→ YOUR TASK:
Your answer must consist of exactly the lines below, starting with the line with "- [Comparison JSON" and going on through the line with "- [Jan Tvrdik", and nothing else.

→ PROVIDED DATA:
_ _ _

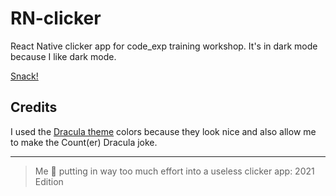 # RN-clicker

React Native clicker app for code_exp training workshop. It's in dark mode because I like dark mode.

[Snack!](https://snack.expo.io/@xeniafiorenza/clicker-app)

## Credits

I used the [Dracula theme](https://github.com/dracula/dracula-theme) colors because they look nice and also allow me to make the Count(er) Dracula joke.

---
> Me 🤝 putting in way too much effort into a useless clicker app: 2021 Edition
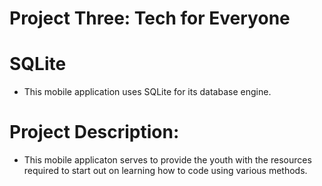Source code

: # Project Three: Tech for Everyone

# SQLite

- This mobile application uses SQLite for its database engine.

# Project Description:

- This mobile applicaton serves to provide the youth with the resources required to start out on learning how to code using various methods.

_ _ _

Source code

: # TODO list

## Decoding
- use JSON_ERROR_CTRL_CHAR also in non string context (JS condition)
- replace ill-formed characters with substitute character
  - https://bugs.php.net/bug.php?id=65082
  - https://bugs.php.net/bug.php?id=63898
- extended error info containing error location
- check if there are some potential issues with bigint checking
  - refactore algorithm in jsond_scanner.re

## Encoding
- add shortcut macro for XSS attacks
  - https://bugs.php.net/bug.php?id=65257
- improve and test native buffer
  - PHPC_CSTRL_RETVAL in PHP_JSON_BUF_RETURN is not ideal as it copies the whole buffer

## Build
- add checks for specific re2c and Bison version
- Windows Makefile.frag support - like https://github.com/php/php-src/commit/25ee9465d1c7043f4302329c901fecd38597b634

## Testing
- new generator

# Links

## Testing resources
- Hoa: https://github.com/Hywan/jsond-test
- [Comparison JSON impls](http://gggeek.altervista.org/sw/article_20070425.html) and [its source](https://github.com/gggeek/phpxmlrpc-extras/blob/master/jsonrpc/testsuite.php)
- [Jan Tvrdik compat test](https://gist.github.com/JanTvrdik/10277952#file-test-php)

_ _ _

→ TASK RESPONSE:
- [Comparison JSON impls](http://gggeek.altervista.org/sw/article_20070425.html) and [its source](https://github.com/gggeek/phpxmlrpc-extras/blob/master/jsonrpc/testsuite.php)
- [Jan Tvrdik compat test](https://gist.github.com/JanTvrdik/10277952#file-test-php)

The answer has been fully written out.